Talvez estejamos diante de uma reação à tirania da razão instrumental. Esta, com o adjetivo quase mágico de “científico”, pretende regular tudo e todos. Constinui o cânone não apenas das salas de aula e do trabalho acadêmico, mas também da vida cotidiana. Basta prestar atenção a uma roda de conversa. Num determinado momento, o grupo tropeça com um impasse polêmico, incapaz de chegar a qualquer conclusão. Porém, se algum dos interlocutores cita um artigo recém lido numa revista ou jornal, uma nova teoria apresentada por um programa televisivo ou radiofônico, uma entrevista com determinado cientista expoente da matéria – imediatamente desfaz-se o nó e o silêncio se impõe como sinônimo de verdade. Cientificismo ou charlatanismo?

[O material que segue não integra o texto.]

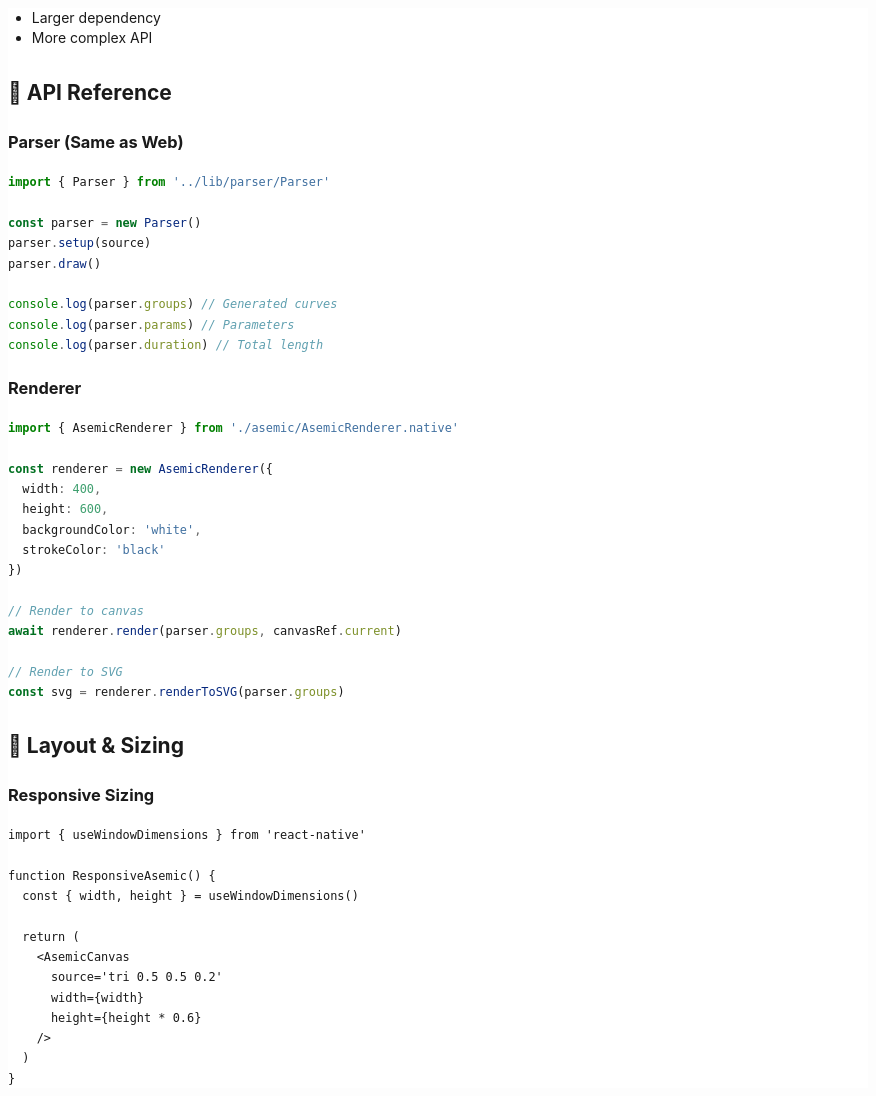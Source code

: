 - Larger dependency
- More complex API

## 🔧 API Reference

### Parser (Same as Web)

```typescript
import { Parser } from '../lib/parser/Parser'

const parser = new Parser()
parser.setup(source)
parser.draw()

console.log(parser.groups) // Generated curves
console.log(parser.params) // Parameters
console.log(parser.duration) // Total length
```

### Renderer

```typescript
import { AsemicRenderer } from './asemic/AsemicRenderer.native'

const renderer = new AsemicRenderer({
  width: 400,
  height: 600,
  backgroundColor: 'white',
  strokeColor: 'black'
})

// Render to canvas
await renderer.render(parser.groups, canvasRef.current)

// Render to SVG
const svg = renderer.renderToSVG(parser.groups)
```

## 📐 Layout & Sizing

### Responsive Sizing

```tsx
import { useWindowDimensions } from 'react-native'

function ResponsiveAsemic() {
  const { width, height } = useWindowDimensions()

  return (
    <AsemicCanvas
      source='tri 0.5 0.5 0.2'
      width={width}
      height={height * 0.6}
    />
  )
}
```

Mas não é só isso. Podemos ainda estar diante de uma resistência à matematização dos acontecimentos mais corriqueiros. Aqui também, diante das dúvidas, incertezas ou interrogações, tropeçamos com os números, estatísticas, tabelas, quadros, ilustrações gráficas – e parece que tudo se revolve no universo das operações matemáticas: soma, subtração, multiplicação e divisão. À opinião pública, impõe-se e sobrepõe-se a pesquisa objetiva onde o método, a medida, o cálculo e as previsões “cientificamente” elaboradas se autorrefericiam. Salvo os dois famosos pontos de tolerância, para mais ou para menos. Tudo adquire um caráter milimetricamente teleguiado.

De repente, emergem erros grosseiros, incogruências e contradições. Os três casos mais evidentes foram as pesquisas prévias quanto ao Brexit, saída da Grã-Bretanha da Comunidade Europeia; depois, o referendum da Colômbia sobre o acordo de paz, onde o povo revelou-se contrário; e enfim, o processo que veio a eleger o magnata Donald Trump como 45º presidente dos Estados Unidos. E agora, José? Como fica a credibilidade das pesquisas e de seus “métodos científicos”? Ou de forma mais generalizada, como fica a credibilidade do império da razão, filho do Iluminismo?

É o próprio racionalismo iluminista que está em jogo. Nesse contexto de desconfiança e desencanto, diversos analistas começam a usar a palavra pós-verdade para definir um modo de ver e de pensar que, em lugar de se regular pela razão, a ciência e a tecnologia a elas associada, reflete e age a partir dos próprios sentimentos e emoções. A verdade não dispõe de uma bússola e de um metro incontestáveis, como se pensava. A bússola passa a ser a constelação de desejos, sensações e prazeres de cada um.

Evidentemente, e contra a razão absoluta, não estamos longe de um relativismo absoluto. Quando não existem pontos de referência diante dos fatos e dados “objetivos”, o próprio “eu”, querendo ou não, assume o centro do universo, com suas “crenças” e seu modo de interpretar os acontecimentos. Levado à prática política, diante do que afirmam os pesquisadores e estudiosos, constata-se que o silêncio dos ressentidos, reticentes e resistentes acaba determinando resultados imprevisíveis e inesperados. Como se o progresso racional, científico e tecnológico entrasse numa zona de sombras, sobre a qual brilha uma nova opinião pública, obscura e indecifrável.